There is 0 setup for this (right now). You can try looking through the other built-ins files but do not worry about it a lot, I honestly do not mind going through and cleaning up after a PR as long as the code itself is good :^)


Commit (message) style

You should ideally have one commit per notable change (using amend/force push). Commit messages should be like ${file}: ${description}. Don't be afraid to use long titles if needed, but try and be short if possible. Bonus points for detail in commit description. Gold star for jokes in description too.

Examples:

builtins/date: impl toJSON
builtins/date: fix ToIntegerOrInfinity returning -0
codegen: fix inline wasm for unreachable
builtins/array: wip toReversed
builtins/tostring_number: impl radix

Test262

For the first time, ensure you run ./test262/setup.sh.

Run node test262 to run all the tests and get an output of total overall test results.

Warning: this will consume 1-6GB of memory and ~90% of all CPU cores while running (depending on thread count), it should take 15-120s depending on machine.
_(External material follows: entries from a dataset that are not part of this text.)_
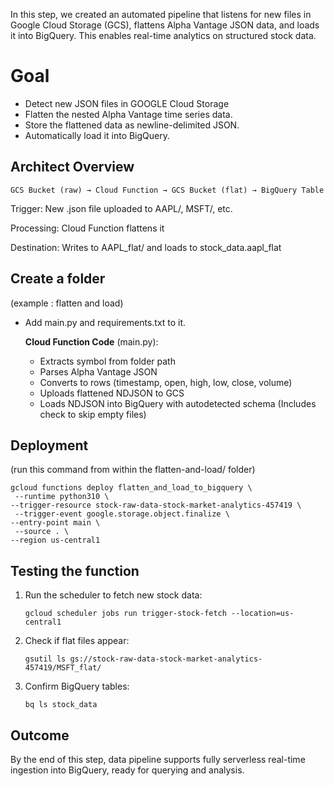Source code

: In this step, we created an automated pipeline that listens for new files in Google Cloud Storage (GCS), flattens Alpha Vantage JSON data, and loads it into BigQuery. This enables real-time analytics on structured stock data.

# Goal

- Detect new JSON files in GOOGLE Cloud Storage
- Flatten the nested Alpha Vantage time series data.
- Store the flattened data as newline-delimited JSON.
- Automatically load it into BigQuery.


## Architect Overview
`GCS Bucket (raw) → Cloud Function → GCS Bucket (flat) → BigQuery Table`

Trigger: New .json file uploaded to AAPL/, MSFT/, etc.

Processing: Cloud Function flattens it

Destination: Writes to AAPL_flat/ and loads to stock_data.aapl_flat


## Create a folder

(example : flatten and load)
- Add main.py and requirements.txt to it.

  **Cloud Function Code** (main.py):
    - Extracts symbol from folder path
    - Parses Alpha Vantage JSON
    - Converts to rows (timestamp, open, high, low, close, volume)
    - Uploads flattened NDJSON to GCS
    - Loads NDJSON into BigQuery with autodetected schema
      (Includes check to skip empty files)


## Deployment

(run this command from within the flatten-and-load/ folder)

`gcloud functions deploy flatten_and_load_to_bigquery \` \
 ` --runtime python310 \` \
  `--trigger-resource stock-raw-data-stock-market-analytics-457419 \` \
 ` --trigger-event google.storage.object.finalize \` \
  `--entry-point main \` \
 ` --source . \` \
  `--region us-central1 `

## Testing the function

1. Run the scheduler to fetch new stock data:
   
   `gcloud scheduler jobs run trigger-stock-fetch --location=us-central1`

2. Check if flat files appear:
   
   `gsutil ls gs://stock-raw-data-stock-market-analytics-457419/MSFT_flat/`

3. Confirm BigQuery tables:
   
   `bq ls stock_data`

## Outcome
By the end of this step, data pipeline supports fully serverless real-time ingestion into BigQuery, ready for querying and analysis.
You can specify how many threads with --threads=N, it will use the number of CPU threads by default.

The main thing you want to pay attention to is the emoji summary (lol):

🧪 50005 | 🤠 7007 (-89) | ❌ 1914 (-32) | 💀 13904 (-61) | 📝 23477 (-120) | ⏰ 2 | 🏗 2073 (+302) | 💥 1628

To break this down: 🧪 total 🤠 pass ❌ fail 💀 runtime error 📝 todo (error) ⏰ timeout 🏗️ wasm compile error 💥 compile error

The diff compared to the last commit (with test262 data) is shown in brackets. Basically, you want passes 🤠 up, and errors 💀📝🏗💥 down. It is fine if some errors change balance/etc, as long as they are not new failures.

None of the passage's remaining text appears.